I've noticed that while laying an ooth, the females appear to be in a "trance". Much the same way python females are when they lay their eggs.


----------



## cloud jaguar (Sep 10, 2009)

nice pics!


----------



## kamakiri (Sep 10, 2009)

Thanks for sharing Rick. Nice progression. I hope to do the same next season with my _S. limbata_...if my breeding army succeeds.


----------



## charleyandbecky (Sep 10, 2009)

Wonderful pictures.

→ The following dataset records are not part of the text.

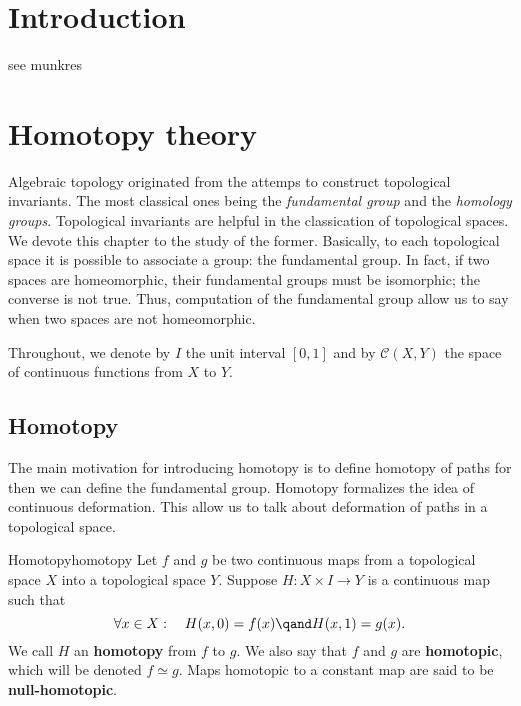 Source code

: \chapter{Introduction}


\begin{theorem}
    see munkres
\end{theorem}

\chapter{Homotopy theory}




Algebraic topology originated from the attemps to construct topological invariants. The most classical ones being the \textit{fundamental group} and the \textit{homology groups}. Topological invariants are helpful in the classication of topological spaces. We  devote this chapter  to the study of the former. Basically,  to each topological space it is possible to associate a group: the fundamental group. In fact, if two spaces are homeomorphic, their fundamental groups must be isomorphic; the converse is not true. Thus, computation of the fundamental group allow us to say when two spaces are not homeomorphic. 

Throughout, we denote  by \(I\) the unit interval \([0,1]\) and by \(\mathcal{C}(X,Y)\) the space of continuous functions from \(X\) to \(Y\).


\section{Homotopy}

The main motivation for introducing homotopy is to define homotopy of paths for then we can define the fundamental group.
Homotopy formalizes the idea of continuous deformation. 
This allow us to talk about deformation of paths in a topological space.


\begin{definition}{Homotopy}{homotopy}
    Let \(f\) and \(g\) be two continuous maps from a topological space \(X\) into a topological space \(Y\). Suppose \(H \colon X\times I \to Y\) is a continuous map such that 
    \[
        \forall x\in X :\quad H(x,0) = f(x) \qand H(x,1) = g(x).
    \]
    We call \(H\) an \textbf{homotopy} from \(f\) to \(g\). We also say that \(f\) and \(g\) are \textbf{homotopic}, which will be denoted \(f\simeq g\). Maps homotopic to a constant map are said to be \textbf{null-homotopic}.
\end{definition}

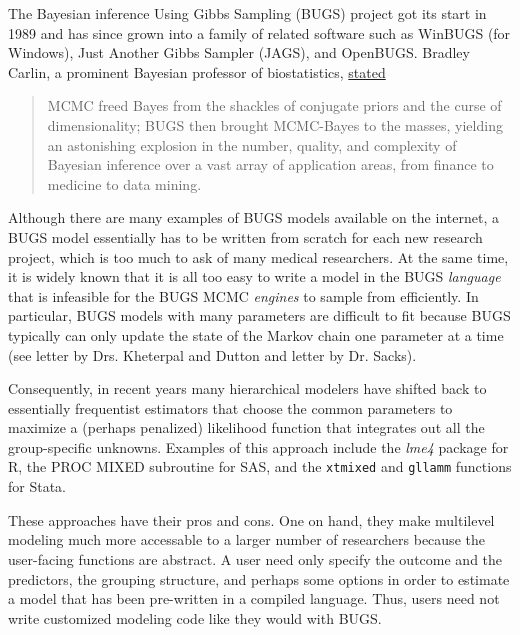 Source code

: \documentclass[11pt,notitlepage]{article}
\begin{document}
The Bayesian inference Using Gibbs Sampling (BUGS) project got its start in 1989 and has 
since grown into a family of related software such as WinBUGS (for Windows), Just Another
Gibbs Sampler (JAGS), and OpenBUGS. Bradley Carlin, a prominent Bayesian professor of biostatistics, 
\href{http://www.mrc-bsu.cam.ac.uk/software/bugs/the-bugs-project-the-bugs-book/the-bugs-book-reviews/}{stated}
\begin{quote}
MCMC freed Bayes from the shackles of conjugate priors and the curse of dimensionality; 
BUGS then brought MCMC-Bayes to the masses, yielding an astonishing explosion in the number, 
quality, and complexity of Bayesian inference over a vast array of application areas, from 
finance to medicine to data mining.
\end{quote}
Although there are many examples of BUGS models available on the internet, a BUGS model
essentially has to be written from scratch for each new research project, which is too much
to ask of many medical researchers. At the same time, it is widely known that it is all too easy to 
write a model in the BUGS \textit{language} that is infeasible for the BUGS MCMC \textit{engines} 
to sample from efficiently. In particular, BUGS models with many parameters are difficult to fit 
because BUGS typically can only update the state of the Markov chain one parameter at a time
(see letter by Drs. Kheterpal and Dutton and letter by Dr. Sacks).

Consequently, in recent years many hierarchical modelers have shifted back to essentially
frequentist estimators that choose the common parameters to maximize a (perhaps penalized) 
likelihood function that integrates out all the group-specific unknowns. Examples of this
approach include the \textit{lme4} package for R, the PROC MIXED subroutine for SAS, and
the \texttt{xtmixed} and \texttt{gllamm} functions for Stata. 

These approaches have their pros and cons. One on hand, they make multilevel modeling much more accessable to a larger number
of researchers because the user-facing functions are abstract. A user need only specify the
outcome and the predictors, the grouping structure, and perhaps some options in order to estimate
a model that has been pre-written in a compiled language. Thus, users need not write customized 
modeling code like they would with BUGS.
\end{document}
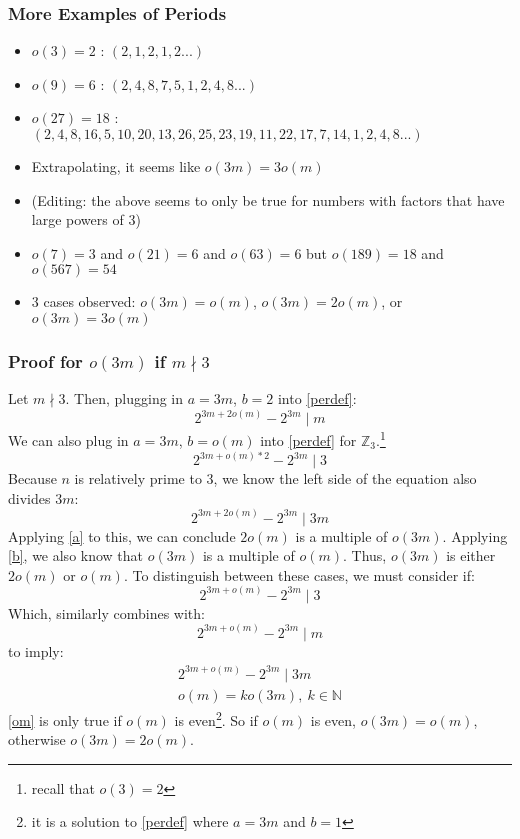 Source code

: \documentclass{article}
\begin{document}
  \subsubsection{More Examples of Periods}
  \begin{itemize}
  \item $o(3) = 2$ : $(2, 1, 2, 1, 2 ...)$
  \item $o(9) = 6$ : $(2, 4, 8, 7, 5, 1, 2, 4, 8 ...)$
  \item $o(27) = 18$ : $(2, 4, 8, 16, 5, 10, 20, 13, 26, 25, 23, 19, 11, 22, 17, 7, 14, 1, 2, 4, 8 ...)$
  \item Extrapolating, it seems like $o(3m) = 3o(m)$
  \item (Editing: the above seems to only be true for numbers with factors that have large powers of 3)
  \item $o(7) = 3$ and $o(21) = 6$ and $o(63) = 6$ but $o(189) = 18$ and $o(567) = 54$
  \item 3 cases observed: $o(3m) = o(m)$, $o(3m) = 2o(m)$, or $o(3m) = 3o(m)$
  \end{itemize}
  \subsubsection{Proof for  $o(3m)$ if $m \nmid 3$}
  Let $m \nmid 3$. Then, plugging in $a = 3m$, $b = 2$ into \eqref{perdef}:
  \begin{equation}
    2^{3m+2o(m)}-2^{3m}\mid m
  \end{equation}
  We can also plug in $a = 3m$, $b = o(m)$ into \eqref{perdef} for $\mathbb{Z}_3$.\footnote{recall that $o(3) = 2$}
  \begin{equation}
    2^{3m+o(m)*2}-2^{3m} \mid 3
  \end{equation}
  Because $n$ is relatively prime to 3, we know the left side of the equation also divides $3m$:
  \begin{equation}
    2^{3m+2o(m)} - 2^{3m} \mid 3m
  \end{equation}
  Applying \eqref{a} to this, we can conclude $2o(m)$ is a multiple of $o(3m)$. Applying \eqref{b}, we also know that $o(3m)$ is a multiple of $o(m)$. Thus, $o(3m)$ is either $2o(m)$ or $o(m)$. To distinguish between these cases, we must consider if:
  \begin{equation}\label{om}
    2^{3m + o(m)} - 2^{3m} \mid 3
  \end{equation}
  Which, similarly combines with:
  \begin{equation}
    2^{3m + o(m)} - 2^{3m} \mid m
  \end{equation}
  to imply:
  \begin{align}
    2^{3m + o(m)} - 2^{3m} \mid 3m \\
    o(m) = ko(3m),\  k \in \mathbb{N}
  \end{align}
  \eqref{om} is only true if $o(m)$ is even\footnote{it is a solution to \eqref{perdef} where $a = 3m$ and $b = 1$}. So if $o(m)$ is even, $o(3m) = o(m)$, otherwise $o(3m) = 2o(m)$.
\end{document}
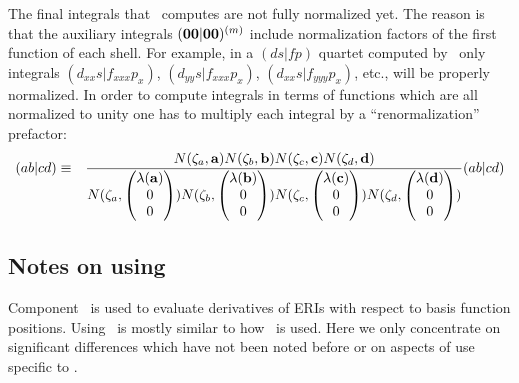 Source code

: \documentclass[12pt]{article}
\begin{document}
The final integrals that \LIBINT\ computes are not fully normalized yet. The reason is that the auxiliary
integrals $({\bf 00}|{\bf 00})^{(m)}$ include normalization factors of the first function of each shell.
For example, in a $(ds|fp)$ quartet computed by \LIBINT\ only integrals $(d_{xx} s|f_{xxx} p_x)$,
$(d_{yy} s|f_{xxx} p_x)$, $(d_{xx} s|f_{yyy} p_x)$, etc.,
will be properly normalized. In order to compute integrals in terms of functions which are all normalized to unity
one has to multiply each integral by a ``renormalization'' prefactor:
\begin{eqnarray}
(ab|cd) & \equiv & \frac{N(\zeta_a,{\bf a}) N(\zeta_b,{\bf b}) N(\zeta_c,{\bf c}) N(\zeta_d,{\bf d})}
{N(\zeta_a, \begin{pmatrix}\lambda({\bf a}) \\ 0 \\ 0 \end{pmatrix}) N(\zeta_b, \begin{pmatrix}\lambda({\bf b}) \\ 0 \\ 0 \end{pmatrix})
N(\zeta_c, \begin{pmatrix}\lambda({\bf c}) \\ 0 \\ 0 \end{pmatrix}) N(\zeta_d, \begin{pmatrix}\lambda({\bf d}) \\ 0 \\ 0 \end{pmatrix})}
(ab|cd)
\end{eqnarray}

\subsection{Notes on using \libderiv}
Component \libderiv\ is used to evaluate derivatives of ERIs with respect to basis function positions.
Using \libderiv\ is mostly similar to how \libint\ is used. Here we only concentrate on significant
differences which have not been noted before or on aspects of use specific to \libderiv .
\end{document}
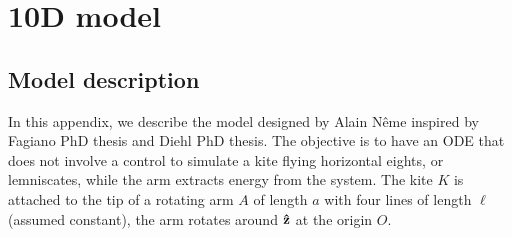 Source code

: 
\section{10D model} \label{sec:model10D}
\subsection{Model description}
In this appendix, we describe the model designed by Alain Nême inspired by Fagiano PhD thesis and Diehl PhD thesis. 
The objective is to have an ODE that does not involve a control to simulate a kite flying horizontal eights, or lemniscates, while the arm extracts energy from the system.
The kite $K$ is attached to the tip of a rotating arm $A$ of length $a$ with four lines of length $\ell$ (assumed constant), the arm rotates around $\vu z$ at the origin $O$.

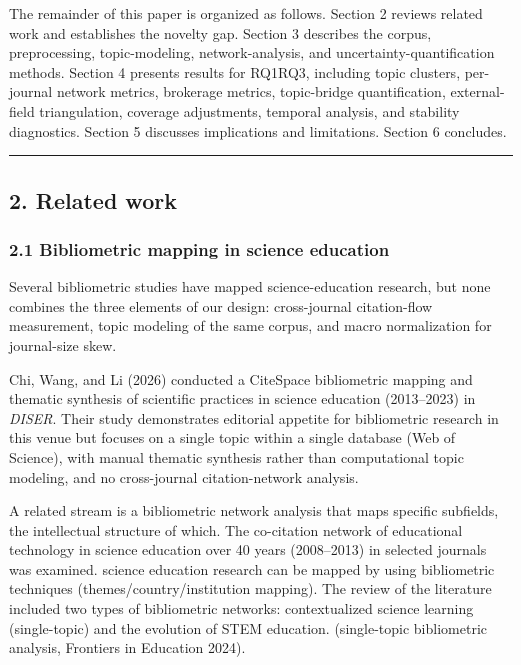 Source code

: \documentclass[pdflatex,sn-apa]{sn-jnl}
\newcounter{none}
\begin{document}
The remainder of this paper is organized as follows. Section 2 reviews
related work and establishes the novelty gap. Section 3 describes the
corpus, preprocessing, topic-modeling, network-analysis, and
uncertainty-quantification methods. Section 4 presents results for
RQ1RQ3, including topic clusters, per-journal network metrics, brokerage
metrics, topic-bridge quantification, external-field triangulation,
coverage adjustments, temporal analysis, and stability diagnostics.
Section 5 discusses implications and limitations. Section 6 concludes.

\begin{center}\rule{0.5\linewidth}{0.5pt}\end{center}

\subsection{2. Related work}\label{related-work}

\subsubsection{2.1 Bibliometric mapping in science
education}\label{bibliometric-mapping-in-science-education}

Several bibliometric studies have mapped science-education research, but
none combines the three elements of our design: cross-journal
citation-flow measurement, topic modeling of the same corpus, and macro
normalization for journal-size skew.

Chi, Wang, and Li (2026) conducted a CiteSpace bibliometric mapping and
thematic synthesis of scientific practices in science education
(2013--2023) in \emph{DISER}. Their study demonstrates editorial
appetite for bibliometric research in this venue but focuses on a single
topic within a single database (Web of Science), with manual thematic
synthesis rather than computational topic modeling, and no cross-journal
citation-network analysis.

A related stream is a bibliometric network analysis that maps specific
subfields, the intellectual structure of which. The co-citation network
of educational technology in science education over 40 years
(2008--2013) in selected journals was examined. science education
research can be mapped by using bibliometric techniques
(themes/country/institution mapping). The review of the literature
included two types of bibliometric networks: contextualized science
learning (single-topic) and the evolution of STEM education.
(single-topic bibliometric analysis, Frontiers in Education 2024).
\end{document}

I went out today in search of carolinas but I didn't find a single one.  I found a lot of old ooths, though.

Rebecca


----------



## spicey (Sep 10, 2009)

ABbuggin said:


> +1I've noticed that while laying an ooth, the females appear to be in a "trance". Much the same way python females are when they lay their eggs.


Or women when they are giving birth and go into transition (except for the expletives... :lol: )


----------



## cat_named_noodles (Sep 10, 2009)

spicey said:


> Or women when they are giving birth and go into transition (except for the expletives... :lol: )


lol! :lol:


----------



## Rick (Sep 10, 2009)

ABbuggin said:


> +1I've noticed that while laying an ooth, the females appear to be in a "trance". Much the same way python females are when they lay their eggs.


Me too but this one was aware each time I came around. She would look at me and straighten her front legs out.


----------



## agent A (Sep 10, 2009)

I've seen captive females lay eggs before, the proccess is fascinating!


----------



## pilotdave1970 (Sep 10, 2009)

Very Cool pictures.....


----------